Collection entries:

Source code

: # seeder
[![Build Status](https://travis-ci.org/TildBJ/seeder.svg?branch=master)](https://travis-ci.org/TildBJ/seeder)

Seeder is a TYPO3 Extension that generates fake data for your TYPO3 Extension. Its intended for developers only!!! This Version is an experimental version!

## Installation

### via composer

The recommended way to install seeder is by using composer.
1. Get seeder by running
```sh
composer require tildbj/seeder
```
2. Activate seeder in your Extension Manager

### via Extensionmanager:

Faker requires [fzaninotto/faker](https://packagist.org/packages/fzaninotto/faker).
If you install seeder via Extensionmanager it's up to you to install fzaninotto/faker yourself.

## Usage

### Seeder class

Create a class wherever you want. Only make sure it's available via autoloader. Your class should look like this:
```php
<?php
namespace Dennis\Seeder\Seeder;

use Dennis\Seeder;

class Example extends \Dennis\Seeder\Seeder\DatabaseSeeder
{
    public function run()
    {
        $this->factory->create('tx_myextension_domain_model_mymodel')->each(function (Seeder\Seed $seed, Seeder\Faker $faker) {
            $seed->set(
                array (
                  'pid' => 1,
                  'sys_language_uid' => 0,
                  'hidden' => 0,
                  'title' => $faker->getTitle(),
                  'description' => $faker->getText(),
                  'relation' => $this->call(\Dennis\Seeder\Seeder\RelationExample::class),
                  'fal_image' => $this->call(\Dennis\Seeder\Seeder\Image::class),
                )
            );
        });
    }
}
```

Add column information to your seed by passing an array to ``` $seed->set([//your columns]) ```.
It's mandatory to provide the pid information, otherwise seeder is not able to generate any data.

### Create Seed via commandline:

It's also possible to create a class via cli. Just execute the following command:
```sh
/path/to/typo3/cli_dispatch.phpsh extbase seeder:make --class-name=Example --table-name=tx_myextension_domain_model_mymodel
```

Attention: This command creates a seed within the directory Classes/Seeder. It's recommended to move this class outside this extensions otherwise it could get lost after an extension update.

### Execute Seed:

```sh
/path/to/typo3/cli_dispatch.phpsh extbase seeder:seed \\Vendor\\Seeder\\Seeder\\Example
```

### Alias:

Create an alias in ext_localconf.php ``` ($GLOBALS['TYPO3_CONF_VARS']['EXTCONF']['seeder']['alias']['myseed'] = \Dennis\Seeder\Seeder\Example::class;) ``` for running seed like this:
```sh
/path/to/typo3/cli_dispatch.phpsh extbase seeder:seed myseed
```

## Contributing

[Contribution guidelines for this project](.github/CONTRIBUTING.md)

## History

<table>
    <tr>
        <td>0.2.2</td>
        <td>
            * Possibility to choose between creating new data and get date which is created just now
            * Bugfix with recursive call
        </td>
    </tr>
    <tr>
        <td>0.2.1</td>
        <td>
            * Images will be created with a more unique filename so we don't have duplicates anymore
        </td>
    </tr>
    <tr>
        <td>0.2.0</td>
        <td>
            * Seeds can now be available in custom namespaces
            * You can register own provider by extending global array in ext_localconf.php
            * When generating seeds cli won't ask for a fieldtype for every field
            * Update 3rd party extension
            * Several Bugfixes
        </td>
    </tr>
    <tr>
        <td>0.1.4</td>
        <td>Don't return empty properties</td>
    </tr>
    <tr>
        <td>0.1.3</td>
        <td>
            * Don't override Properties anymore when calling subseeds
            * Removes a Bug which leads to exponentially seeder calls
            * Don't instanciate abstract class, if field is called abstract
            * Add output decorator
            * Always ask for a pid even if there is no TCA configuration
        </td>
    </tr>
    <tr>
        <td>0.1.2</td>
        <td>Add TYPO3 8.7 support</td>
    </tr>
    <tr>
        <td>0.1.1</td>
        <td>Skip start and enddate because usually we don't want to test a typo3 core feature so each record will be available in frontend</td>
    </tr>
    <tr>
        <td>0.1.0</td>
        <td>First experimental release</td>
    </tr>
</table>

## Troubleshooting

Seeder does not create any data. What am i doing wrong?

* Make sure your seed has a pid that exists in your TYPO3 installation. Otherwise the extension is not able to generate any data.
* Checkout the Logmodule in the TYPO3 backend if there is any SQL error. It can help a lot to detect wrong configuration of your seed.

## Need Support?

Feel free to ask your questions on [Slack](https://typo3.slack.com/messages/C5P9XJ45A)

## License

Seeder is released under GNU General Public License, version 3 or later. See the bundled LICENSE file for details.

*Exercise*: Your task is to list each line of the records with the word "field".

*Expected answer*:
            * When generating seeds cli won't ask for a fieldtype for every field
            * Don't instanciate abstract class, if field is called abstract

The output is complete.